The Producer Price Index for final demand dropped 0.3% ‌last month after a downwardly revised 0.6% increase in May, the ⁠Labor Department's Bureau of Labor Statistics said on Wednesday. Economists polled by Reuters had forecast the PPI ‌unchanged after a previously reported ‌1.1% advance in May.

In the 12 months through June, the PPI increased 5.5% after rising 6.0% in May.

A 1.4% decline in goods prices, the largest since July ​2022, accounted for the decrease in the PPI over the month. Goods prices were weighed down by a 6.4% drop in the cost of energy products. Wholesale ⁠food prices fell 0.6%. Prices for services rose 0.2%.

The ceasefire between the United States and Iran collapsed last ​week after commercial tankers came under fire in the Strait of Hormuz, triggering military strikes between the United States and Iran. Oil prices ​rose to a four-week high after Washington reimposed ‌a naval blockade of Iran.

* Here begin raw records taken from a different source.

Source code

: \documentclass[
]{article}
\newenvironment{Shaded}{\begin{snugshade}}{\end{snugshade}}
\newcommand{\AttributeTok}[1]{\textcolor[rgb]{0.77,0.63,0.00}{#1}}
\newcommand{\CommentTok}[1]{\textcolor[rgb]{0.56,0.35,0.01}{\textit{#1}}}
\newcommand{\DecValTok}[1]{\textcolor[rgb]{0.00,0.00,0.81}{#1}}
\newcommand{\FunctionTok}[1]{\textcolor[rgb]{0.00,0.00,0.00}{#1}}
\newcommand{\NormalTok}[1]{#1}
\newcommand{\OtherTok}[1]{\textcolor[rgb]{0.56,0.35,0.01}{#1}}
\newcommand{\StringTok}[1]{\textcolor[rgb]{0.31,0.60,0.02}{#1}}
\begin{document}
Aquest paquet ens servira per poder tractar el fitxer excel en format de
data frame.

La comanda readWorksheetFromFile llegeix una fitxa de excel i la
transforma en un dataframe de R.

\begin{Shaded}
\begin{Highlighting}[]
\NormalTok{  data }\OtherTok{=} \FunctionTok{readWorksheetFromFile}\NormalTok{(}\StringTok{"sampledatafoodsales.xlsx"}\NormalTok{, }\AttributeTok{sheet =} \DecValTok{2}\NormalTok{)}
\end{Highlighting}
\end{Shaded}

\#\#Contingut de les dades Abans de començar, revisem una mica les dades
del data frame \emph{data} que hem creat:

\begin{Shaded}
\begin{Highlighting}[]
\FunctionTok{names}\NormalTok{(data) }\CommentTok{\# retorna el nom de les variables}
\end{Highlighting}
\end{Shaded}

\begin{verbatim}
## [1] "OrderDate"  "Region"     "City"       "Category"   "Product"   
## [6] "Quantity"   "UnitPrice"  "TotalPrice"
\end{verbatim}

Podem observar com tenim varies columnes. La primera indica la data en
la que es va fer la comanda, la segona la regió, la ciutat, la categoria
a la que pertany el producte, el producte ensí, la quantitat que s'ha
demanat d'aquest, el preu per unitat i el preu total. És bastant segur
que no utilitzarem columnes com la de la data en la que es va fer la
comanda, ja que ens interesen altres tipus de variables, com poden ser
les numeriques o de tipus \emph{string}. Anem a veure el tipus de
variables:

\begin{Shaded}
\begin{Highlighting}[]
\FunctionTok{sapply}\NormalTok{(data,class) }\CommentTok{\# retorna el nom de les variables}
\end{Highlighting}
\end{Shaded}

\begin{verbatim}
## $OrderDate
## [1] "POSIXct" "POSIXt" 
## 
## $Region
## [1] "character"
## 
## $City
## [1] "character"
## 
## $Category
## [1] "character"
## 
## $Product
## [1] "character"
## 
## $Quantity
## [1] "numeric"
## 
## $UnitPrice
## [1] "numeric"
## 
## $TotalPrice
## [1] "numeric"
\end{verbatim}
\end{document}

The government reported on Tuesday that the Consumer Price Index dropped 0.4% in June, the largest decline ⁠since April 2020, after increasing 0.5% in May. The decrease, which mostly reflected a decline in energy prices, slowed the annual increase in consumer inflation to 3.5% from 4.2% in May.

The Federal ⁠Reserve tracks the Personal Consumption Expenditures Price Indexes for its 2% inflation target.

Prior to the PPI ​data, economists estimated that PCE inflation excluding the volatile food and energy components rose 0.2% in June after climbing 0.3% in May. That would translate into a 3.3% year-on-year increase in the ‌so-called core PCE inflation after rising 3.4% in May.

Financial markets expected the U.S. central bank to keep its benchmark overnight interest ‌rate unchanged in the 3.50%-3.75% range this month. Traders, however, continued to see a rate hike ⁠in September. Inflation was last ‌below 2% in early 2021. ​Fed Chair Kevin Warsh told lawmakers on Tuesday that the central bank had "no tolerance for persistently elevated inflation."